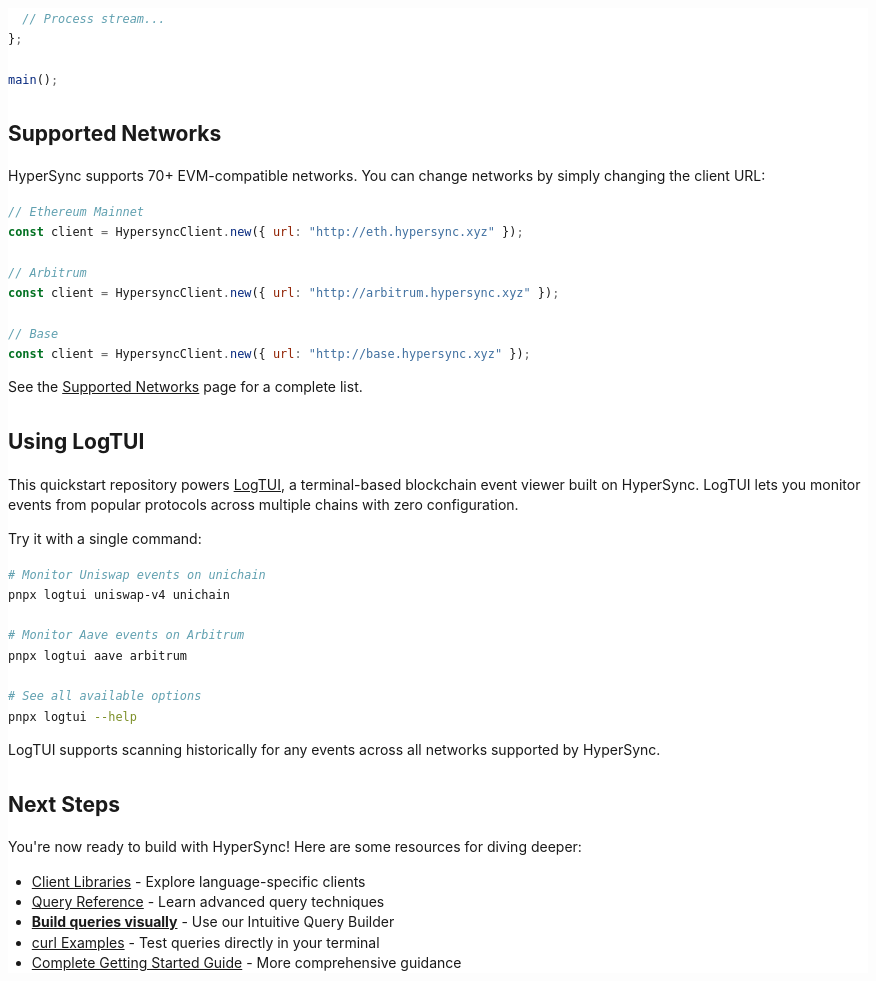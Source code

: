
 ```javascript
  // Process stream...
};

main();
```

## Supported Networks

HyperSync supports 70+ EVM-compatible networks. You can change networks by simply changing the client URL:

```javascript
// Ethereum Mainnet
const client = HypersyncClient.new({ url: "http://eth.hypersync.xyz" });

// Arbitrum
const client = HypersyncClient.new({ url: "http://arbitrum.hypersync.xyz" });

// Base
const client = HypersyncClient.new({ url: "http://base.hypersync.xyz" });
```

See the [Supported Networks](/docs/HyperSync/hypersync-supported-networks) page for a complete list.

## Using LogTUI

This quickstart repository powers [LogTUI](https://www.npmjs.com/package/logtui), a terminal-based blockchain event viewer built on HyperSync. LogTUI lets you monitor events from popular protocols across multiple chains with zero configuration.

Try it with a single command:

```bash
# Monitor Uniswap events on unichain
pnpx logtui uniswap-v4 unichain

# Monitor Aave events on Arbitrum
pnpx logtui aave arbitrum

# See all available options
pnpx logtui --help
```

LogTUI supports scanning historically for any events across all networks supported by HyperSync.

## Next Steps

You're now ready to build with HyperSync! Here are some resources for diving deeper:

- [Client Libraries](/docs/HyperSync/hypersync-clients) - Explore language-specific clients
- [Query Reference](/docs/HyperSync/hypersync-query) - Learn advanced query techniques
- **[Build queries visually](http://builder.hypersync.xyz)** - Use our Intuitive Query Builder
- [curl Examples](/docs/HyperSync/hypersync-curl-examples) - Test queries directly in your terminal
- [Complete Getting Started Guide](/docs/HyperSync/hypersync-usage) - More comprehensive guidance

========================

EXERCISE GOAL -
Exact copy, no pictures: reproduce every entry shown above.

WRITTEN ANSWER -
Source code

:
 ```javascript
  // Process stream...
};

main();
```

## Supported Networks

HyperSync supports 70+ EVM-compatible networks. You can change networks by simply changing the client URL:

```javascript
// Ethereum Mainnet
const client = HypersyncClient.new({ url: "http://eth.hypersync.xyz" });

// Arbitrum
const client = HypersyncClient.new({ url: "http://arbitrum.hypersync.xyz" });

// Base
const client = HypersyncClient.new({ url: "http://base.hypersync.xyz" });
```

See the [Supported Networks](/docs/HyperSync/hypersync-supported-networks) page for a complete list.

## Using LogTUI

This quickstart repository powers [LogTUI](https://www.npmjs.com/package/logtui), a terminal-based blockchain event viewer built on HyperSync. LogTUI lets you monitor events from popular protocols across multiple chains with zero configuration.

Try it with a single command:

```bash
# Monitor Uniswap events on unichain
pnpx logtui uniswap-v4 unichain

# Monitor Aave events on Arbitrum
pnpx logtui aave arbitrum

# See all available options
pnpx logtui --help
```

LogTUI supports scanning historically for any events across all networks supported by HyperSync.

## Next Steps

You're now ready to build with HyperSync! Here are some resources for diving deeper:

- [Client Libraries](/docs/HyperSync/hypersync-clients) - Explore language-specific clients
- [Query Reference](/docs/HyperSync/hypersync-query) - Learn advanced query techniques
- **[Build queries visually](http://builder.hypersync.xyz)** - Use our Intuitive Query Builder
- [curl Examples](/docs/HyperSync/hypersync-curl-examples) - Test queries directly in your terminal
- [Complete Getting Started Guide](/docs/HyperSync/hypersync-usage) - More comprehensive guidance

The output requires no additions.